Yes, I know my avatar doesn't animate and has blocky shoulders. *sigh*

CC Licensed Models?

I was thinking about my dearth of open licensed models to include with ogoglio when I remembered that all of the Elephants Dream models are on the DVD they're selling. So one Elephants Dream DVD is on its way to Seattle.

Other than Teapotters, I haven't run across sites that clearly mark models with open content licenses. There are lots of "free for personal use" models out there, but most of them include copyright violating models (e.g. coke cans) and they aren't meant to be redistributed. So people can put them in their own ogoglio spaces but I can't put them in the default library.

Someone has to have created this already, right? How many 3D student projects are just sitting on disks, waiting for someone to give them a venue.

Textures

I've had some interest from a couple of 3D artists so I thought I'd spend a little time making the spaces capable of looking less terrible.
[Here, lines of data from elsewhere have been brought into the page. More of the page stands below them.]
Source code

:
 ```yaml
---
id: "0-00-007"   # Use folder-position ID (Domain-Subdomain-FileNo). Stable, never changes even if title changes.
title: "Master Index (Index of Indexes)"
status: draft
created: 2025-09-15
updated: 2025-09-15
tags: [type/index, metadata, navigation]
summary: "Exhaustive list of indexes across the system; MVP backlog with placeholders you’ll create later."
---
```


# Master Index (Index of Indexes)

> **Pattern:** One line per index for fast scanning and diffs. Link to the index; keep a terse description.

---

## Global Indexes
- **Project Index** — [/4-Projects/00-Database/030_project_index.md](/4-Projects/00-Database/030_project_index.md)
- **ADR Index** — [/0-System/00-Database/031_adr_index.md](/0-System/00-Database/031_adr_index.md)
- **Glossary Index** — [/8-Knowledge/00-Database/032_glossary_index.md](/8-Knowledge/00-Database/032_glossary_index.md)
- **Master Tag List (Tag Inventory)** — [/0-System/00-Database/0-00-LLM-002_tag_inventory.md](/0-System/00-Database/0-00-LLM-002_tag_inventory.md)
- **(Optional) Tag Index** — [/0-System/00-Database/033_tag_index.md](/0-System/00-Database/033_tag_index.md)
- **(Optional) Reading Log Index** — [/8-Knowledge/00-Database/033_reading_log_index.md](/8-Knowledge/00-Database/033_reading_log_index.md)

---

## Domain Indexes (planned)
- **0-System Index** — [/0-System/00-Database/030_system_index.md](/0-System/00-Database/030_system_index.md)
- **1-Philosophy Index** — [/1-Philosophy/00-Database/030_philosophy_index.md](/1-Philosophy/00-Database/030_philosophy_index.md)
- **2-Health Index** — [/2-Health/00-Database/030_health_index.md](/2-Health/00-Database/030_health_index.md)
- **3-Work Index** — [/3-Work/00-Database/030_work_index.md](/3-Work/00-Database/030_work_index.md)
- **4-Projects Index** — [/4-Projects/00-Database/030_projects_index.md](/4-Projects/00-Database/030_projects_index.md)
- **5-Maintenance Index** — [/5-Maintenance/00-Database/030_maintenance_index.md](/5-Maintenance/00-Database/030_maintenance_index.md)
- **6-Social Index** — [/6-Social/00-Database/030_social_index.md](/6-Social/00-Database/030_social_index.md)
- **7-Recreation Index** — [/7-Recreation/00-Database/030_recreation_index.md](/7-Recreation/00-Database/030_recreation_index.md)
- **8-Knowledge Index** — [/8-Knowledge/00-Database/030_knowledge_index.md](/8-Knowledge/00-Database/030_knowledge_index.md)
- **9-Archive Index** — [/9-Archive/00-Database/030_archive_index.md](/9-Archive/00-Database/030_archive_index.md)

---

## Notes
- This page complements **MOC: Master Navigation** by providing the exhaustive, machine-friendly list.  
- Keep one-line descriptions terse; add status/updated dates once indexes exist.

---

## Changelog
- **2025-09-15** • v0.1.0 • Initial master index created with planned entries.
After going through this tutorial on mapping textures to complex shapes in Blender I had something like this:

Blendertexturetutorial_1

Then I improved the ogoglio loader and I exported the data from Blender right into an ogoglio space:

Woottextures


TEH WIN

Did Barack really just cameo on the DS?

Question

What happens when I click this bland door?

Doordoordoor

You tell me.

HeadCase

Now that HeadCase is coming out from under their rock I can mention that they're working on some tasty "intelligent, adaptive and autonomous digital characters for online multiplayer games, virtual worlds, communities and the world beyond". It's the beyond part which is interesting, so I hope that they throw off their veils sooner than later.